My journey from half pants to full ones wasn’t easy. Not because it was painful to afford full pants but there were things that I wanted which my family wouldn’t agree to buy and have. To ask my father about WiFi while growing up meant that I had to start studying in college so I took the right direction. I found college WiFi password for me and my fellows to use it as much as we wanted to. My friends who were also a replica of me, we together binge watched Sandeep Maheshwari videos to boost our level of motivation. Post college, they were giving exams for bank PO and I was doing freelance writing. The latter term is not what we are gonna talk about anymore. It is not what kids in our family are supposed to do. They step into school dress, then office attire and finally die after seeing their own kids repeat this same cycle of the endless pursuit of not so much happiness.

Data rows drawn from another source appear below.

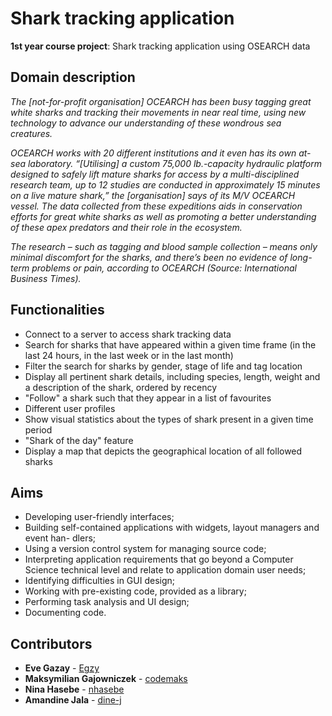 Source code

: # Shark tracking application

**1st year course project**: Shark tracking application using OSEARCH data

## Domain description

*The [not-for-profit organisation] OCEARCH has been busy tagging great white sharks
and tracking their movements in near real time, using new technology to advance our
understanding of these wondrous sea creatures.*

*OCEARCH works with 20 different institutions and it even has its own at-sea laboratory.
“[Utilising] a custom 75,000 lb.-capacity hydraulic platform designed to safely lift mature
sharks for access by a multi-disciplined research team, up to 12 studies are conducted in
approximately 15 minutes on a live mature shark,” the [organisation] says of its M/V
OCEARCH vessel. The data collected from these expeditions aids in conservation efforts
for great white sharks as well as promoting a better understanding of these apex predators
and their role in the ecosystem.*

*The research – such as tagging and blood sample collection – means only minimal discomfort
for the sharks, and there’s been no evidence of long-term problems or pain, according to
OCEARCH (Source: International Business Times).*

## Functionalities

* Connect to a server to access shark tracking data
* Search for sharks that have appeared within a given
time frame (in the last 24 hours, in the last week or in the last month)
* Filter the search for sharks by gender, stage of life and tag
location
* Display all pertinent shark details, including species,
length, weight and a description of the shark, ordered by recency
* "Follow" a shark such that they appear in a list of favourites
* Different user profiles
* Show visual statistics about the types of shark present in a
given time period
* "Shark of the day" feature
* Display a map that depicts the geographical location of all
followed sharks

## Aims

* Developing user-friendly interfaces;
* Building self-contained applications with widgets, layout managers and event han-
dlers;
* Using a version control system for managing source code;
* Interpreting application requirements that go beyond a Computer Science technical
level and relate to application domain user needs;
* Identifying difficulties in GUI design;
* Working with pre-existing code, provided as a library;
* Performing task analysis and UI design;
* Documenting code.

## Contributors

* **Eve Gazay** - [Egzy](https://github.com/Egzy)
* **Maksymilian Gajowniczek** - [codemaks](https://github.com/codemaks)
* **Nina Hasebe** - [nhasebe](https://github.com/nhasebe)
* **Amandine Jala** - [dine-j](https://github.com/dine-j)
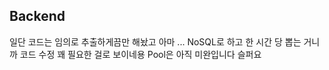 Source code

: ## Backend

일단 코드는 임의로 추출하게끔만 해놨고 아마 ... NoSQL로 하고 한 시간 당 뽑는 거니까 코드 수정 꽤 필요한 걸로 보이네용
Pool은 아직 미완입니다 슬퍼요
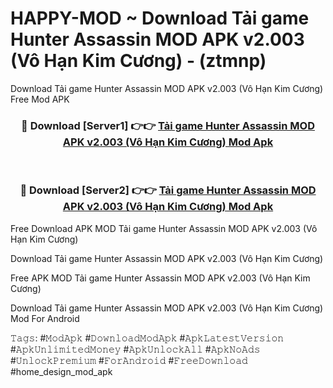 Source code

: # HAPPY-MOD ~ Download Tải game Hunter Assassin MOD APK v2.003 (Vô Hạn Kim Cương) - (ztmnp)
Download Tải game Hunter Assassin MOD APK v2.003 (Vô Hạn Kim Cương) Free Mod APK

<div align="center">
<h3>🔴 Download [Server1] 👉👉 <a href="https://apk-comot.site?title=Tải_game_Hunter_Assassin_MOD_APK_v2.003_(Vô_Hạn_Kim_Cương)">Tải game Hunter Assassin MOD APK v2.003 (Vô Hạn Kim Cương) Mod Apk</a></h3><br>

<h3>🔴 Download [Server2] 👉👉 <a href="https://apk-comot.site?title=Tải_game_Hunter_Assassin_MOD_APK_v2.003_(Vô_Hạn_Kim_Cương)">Tải game Hunter Assassin MOD APK v2.003 (Vô Hạn Kim Cương) Mod Apk</a></h3>
</div>


Free Download APK MOD Tải game Hunter Assassin MOD APK v2.003 (Vô Hạn Kim Cương)

Download Tải game Hunter Assassin MOD APK v2.003 (Vô Hạn Kim Cương) 

Free APK MOD Tải game Hunter Assassin MOD APK v2.003 (Vô Hạn Kim Cương) 

Download Tải game Hunter Assassin MOD APK v2.003 (Vô Hạn Kim Cương) Mod For Android

𝚃𝚊𝚐𝚜: #𝙼𝚘𝚍𝙰𝚙𝚔 #𝙳𝚘𝚠𝚗𝚕𝚘𝚊𝚍𝙼𝚘𝚍𝙰𝚙𝚔 #𝙰𝚙𝚔𝙻𝚊𝚝𝚎𝚜𝚝𝚅𝚎𝚛𝚜𝚒𝚘𝚗 #𝙰𝚙𝚔𝚄𝚗𝚕𝚒𝚖𝚒𝚝𝚎𝚍𝙼𝚘𝚗𝚎𝚢 #𝙰𝚙𝚔𝚄𝚗𝚕𝚘𝚌𝚔𝙰𝚕𝚕 #𝙰𝚙𝚔𝙽𝚘𝙰𝚍𝚜 #𝚄𝚗𝚕𝚘𝚌𝚔𝙿𝚛𝚎𝚖𝚒𝚞𝚖 #𝙵𝚘𝚛𝙰𝚗𝚍𝚛𝚘𝚒𝚍 #𝙵𝚛𝚎𝚎𝙳𝚘𝚠𝚗𝚕𝚘𝚊𝚍 #home_design_mod_apk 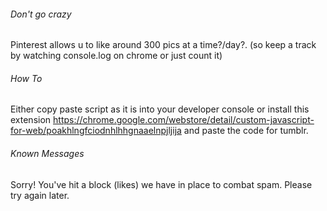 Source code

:###### Don't go crazy

Pinterest allows u to like around 300 pics at a time?/day?. (so keep a track by watching console.log on chrome or just count it)

###### How To

Either copy paste script as it is into your developer console or install this extension https://chrome.google.com/webstore/detail/custom-javascript-for-web/poakhlngfciodnhlhhgnaaelnpjljija and paste the code for tumblr.


###### Known Messages

Sorry! You've hit a block (likes) we have in place to combat spam. Please try again later. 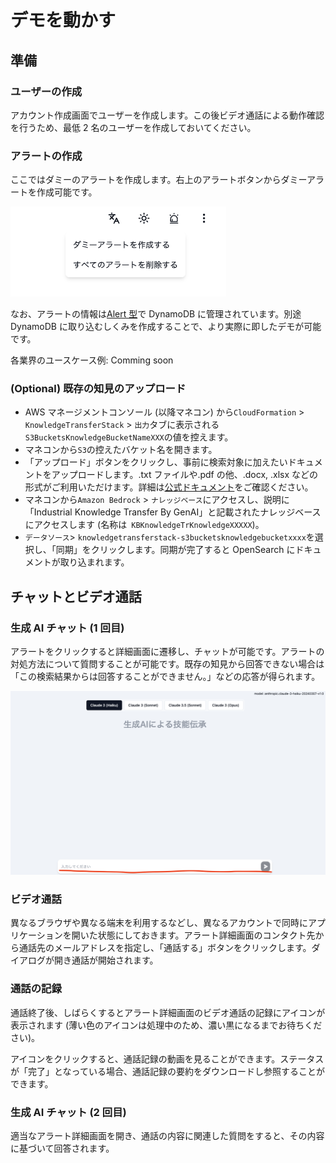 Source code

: # デモを動かす

## 準備

### ユーザーの作成

アカウント作成画面でユーザーを作成します。この後ビデオ通話による動作確認を行うため、最低 2 名のユーザーを作成しておいてください。

### アラートの作成

ここではダミーのアラートを作成します。右上のアラートボタンからダミーアラートを作成可能です。

![](./imgs/run_demo/dummy_alert.png)

なお、アラートの情報は[Alert 型](../backend/common/src/@types/alert.ts)で DynamoDB に管理されています。別途 DynamoDB に取り込むしくみを作成することで、より実際に即したデモが可能です。

各業界のユースケース例: Comming soon

### (Optional) 既存の知見のアップロード

- AWS マネージメントコンソール (以降マネコン) から`CloudFormation` > `KnowledgeTransferStack` > `出力`タブに表示される`S3BucketsKnowledgeBucketNameXXX`の値を控えます。
- マネコンから`S3`の控えたバケット名を開きます。
- 「アップロード」ボタンをクリックし、事前に検索対象に加えたいドキュメントをアップロードします。.txt ファイルや.pdf の他、.docx, .xlsx などの形式がご利用いただけます。詳細は[公式ドキュメント](https://docs.aws.amazon.com/bedrock/latest/userguide/knowledge-base-ds.html)をご確認ください。
- マネコンから`Amazon Bedrock` > `ナレッジベース`にアクセスし、説明に「Industrial Knowledge Transfer By GenAI」と記載されたナレッジベースにアクセスします (名称は`
KBKnowledgeTrKnowledgeXXXXX`)。
- `データソース`> `knowledgetransferstack-s3bucketsknowledgebucketxxxx`を選択し、「同期」をクリックします。同期が完了すると OpenSearch にドキュメントが取り込まれます。

## チャットとビデオ通話

### 生成 AI チャット (1 回目)

アラートをクリックすると詳細画面に遷移し、チャットが可能です。アラートの対処方法について質問することが可能です。既存の知見から回答できない場合は「この検索結果からは回答することができません。」などの応答が得られます。

![](./imgs/run_demo/chat.png)

### ビデオ通話

異なるブラウザや異なる端末を利用するなどし、異なるアカウントで同時にアプリケーションを開いた状態にしておきます。アラート詳細画面のコンタクト先から通話先のメールアドレスを指定し、「通話する」ボタンをクリックします。ダイアログが開き通話が開始されます。

### 通話の記録

通話終了後、しばらくするとアラート詳細画面のビデオ通話の記録にアイコンが表示されます (薄い色のアイコンは処理中のため、濃い黒になるまでお待ちください)。

アイコンをクリックすると、通話記録の動画を見ることができます。ステータスが「完了」となっている場合、通話記録の要約をダウンロードし参照することができます。

### 生成 AI チャット (2 回目)

適当なアラート詳細画面を開き、通話の内容に関連した質問をすると、その内容に基づいて回答されます。

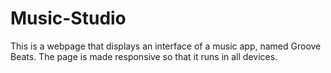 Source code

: # Music-Studio
This is a webpage that displays an interface of a music app, named Groove Beats. The page is made responsive so that it runs in all devices.
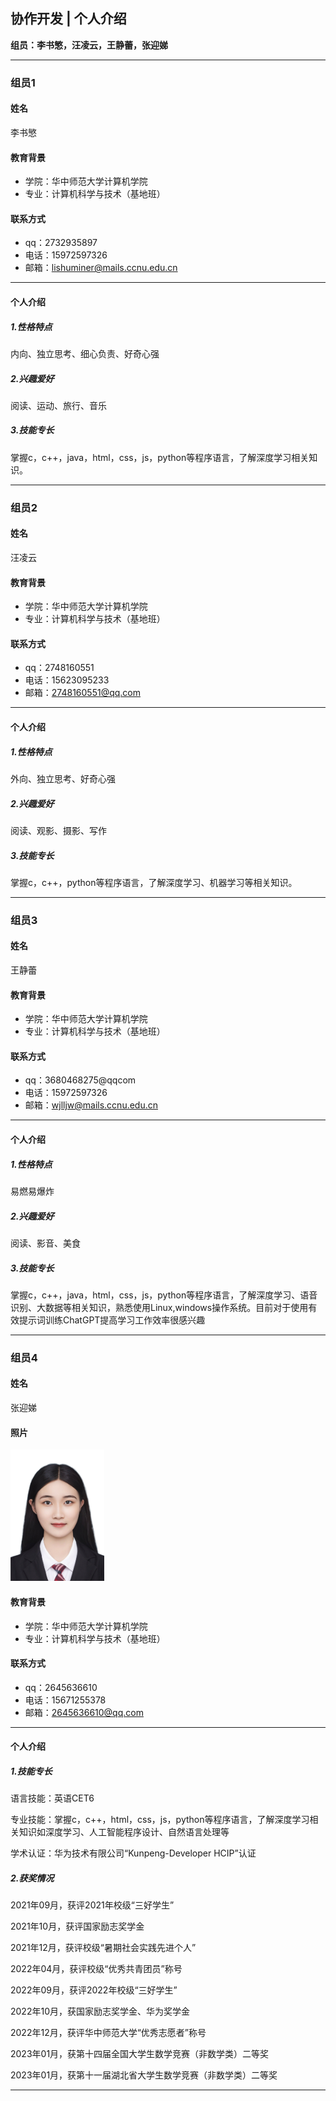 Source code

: ## 协作开发 | 个人介绍

**组员：李书慜，汪凌云，王静蕾，张迎娣**

---
### 组员1
#### 姓名
李书慜

#### 教育背景
+ 学院：华中师范大学计算机学院
+ 专业：计算机科学与技术（基地班）

#### 联系方式
+ qq：2732935897
+ 电话：15972597326
+ 邮箱：lishuminer@mails.ccnu.edu.cn

----
#### 个人介绍
##### 1.性格特点
内向、独立思考、细心负责、好奇心强

##### 2.兴趣爱好
阅读、运动、旅行、音乐

##### 3.技能专长
掌握c，c++，java，html，css，js，python等程序语言，了解深度学习相关知识。

---
### 组员2
#### 姓名
汪凌云

#### 教育背景
+ 学院：华中师范大学计算机学院
+ 专业：计算机科学与技术（基地班）

#### 联系方式
+ qq：2748160551
+ 电话：15623095233
+ 邮箱：2748160551@qq.com

----
#### 个人介绍
##### 1.性格特点
外向、独立思考、好奇心强

##### 2.兴趣爱好
阅读、观影、摄影、写作

##### 3.技能专长
掌握c，c++，python等程序语言，了解深度学习、机器学习等相关知识。

---
### 组员3
#### 姓名
王静蕾

#### 教育背景
+ 学院：华中师范大学计算机学院
+ 专业：计算机科学与技术（基地班）

#### 联系方式
+ qq：3680468275@qqcom
+ 电话：15972597326
+ 邮箱：wjlljw@mails.ccnu.edu.cn

----
#### 个人介绍
##### 1.性格特点
易燃易爆炸

##### 2.兴趣爱好
阅读、影音、美食

##### 3.技能专长
掌握c，c++，java，html，css，js，python等程序语言，了解深度学习、语音识别、大数据等相关知识，熟悉使用Linux,windows操作系统。目前对于使用有效提示词训练ChatGPT提高学习工作效率很感兴趣

---

### 组员4
#### 姓名
张迎娣

#### 照片
<img src="./img/zyd.jpg" width="150px">


#### 教育背景
+ 学院：华中师范大学计算机学院
+ 专业：计算机科学与技术（基地班）

#### 联系方式
+ qq：2645636610
+ 电话：15671255378
+ 邮箱：2645636610@qq.com

----
#### 个人介绍
##### 1.技能专长

语言技能：英语CET6

专业技能：掌握c，c++，html，css，js，python等程序语言，了解深度学习相关知识如深度学习、人工智能程序设计、自然语言处理等

学术认证：华为技术有限公司“Kunpeng-Developer HCIP”认证

##### 2.获奖情况

2021年09月，获评2021年校级“三好学生”


2021年10月，获评国家励志奖学金


2021年12月，获评校级“暑期社会实践先进个人”


2022年04月，获评校级“优秀共青团员”称号


2022年09月，获评2022年校级“三好学生”


2022年10月，获国家励志奖学金、华为奖学金


2022年12月，获评华中师范大学“优秀志愿者”称号


2023年01月，获第十四届全国大学生数学竞赛（非数学类）二等奖


2023年01月，获第十一届湖北省大学生数学竞赛（非数学类）二等奖


---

It has been two years of trying and testing and working that I have devastatingly completed to only realize that I can’t educate my parents about what I do and how it is a feasible choice of earning money while maintaining personal freedom. They still believe nothing beats a job and no job can overshadow the prestige that one receives by having a government one. And writing dumb shit that too not in a newspaper, it sure as hell is a wasted life. I earn money not enough to brag but to buy daily use nicotine stick, weekly Metro and DTC bus tickets and a pair of shoes every year. Having the instincts of frugality in my genetic trail, I don’t overspend and spendthrift is a word my past seven generations won’t be able to correlate with. The issue which bothers me sometimes is the way my brain works. The weight in my pockets surely will allow me to buy a Netflix subscription but I won’t buy it because I have been raised to believe that such things are for the urban folks who move their asses in air-conditioned luxury cars. Every Sachin I know uses torrent to watch English movies either dubbed in Hindi or with English subtitles. Not that I don’t understand the English which foreigners speak but I want to make sure what I am grasping is what they’re actually speaking. I haven’t watched GOT because that is too much of an effort and let’s not go there because the self-limiting middle-class chap in me will be belittled by visual showcasing of incestuous relationships. Even though I am a black sheep in my family of white and ordinary and normal and status quo following ones, the jeans I am wearing ultimately got handed over to me after my brother wore it for a minimum of six months. The values remain intact in me and I stay detached from Buzzfeed and other such nuisance. A Sachin somewhere is applauding from his toilet after reading this because it is neither restroom nor washroom. Toilet. That’s what we call it.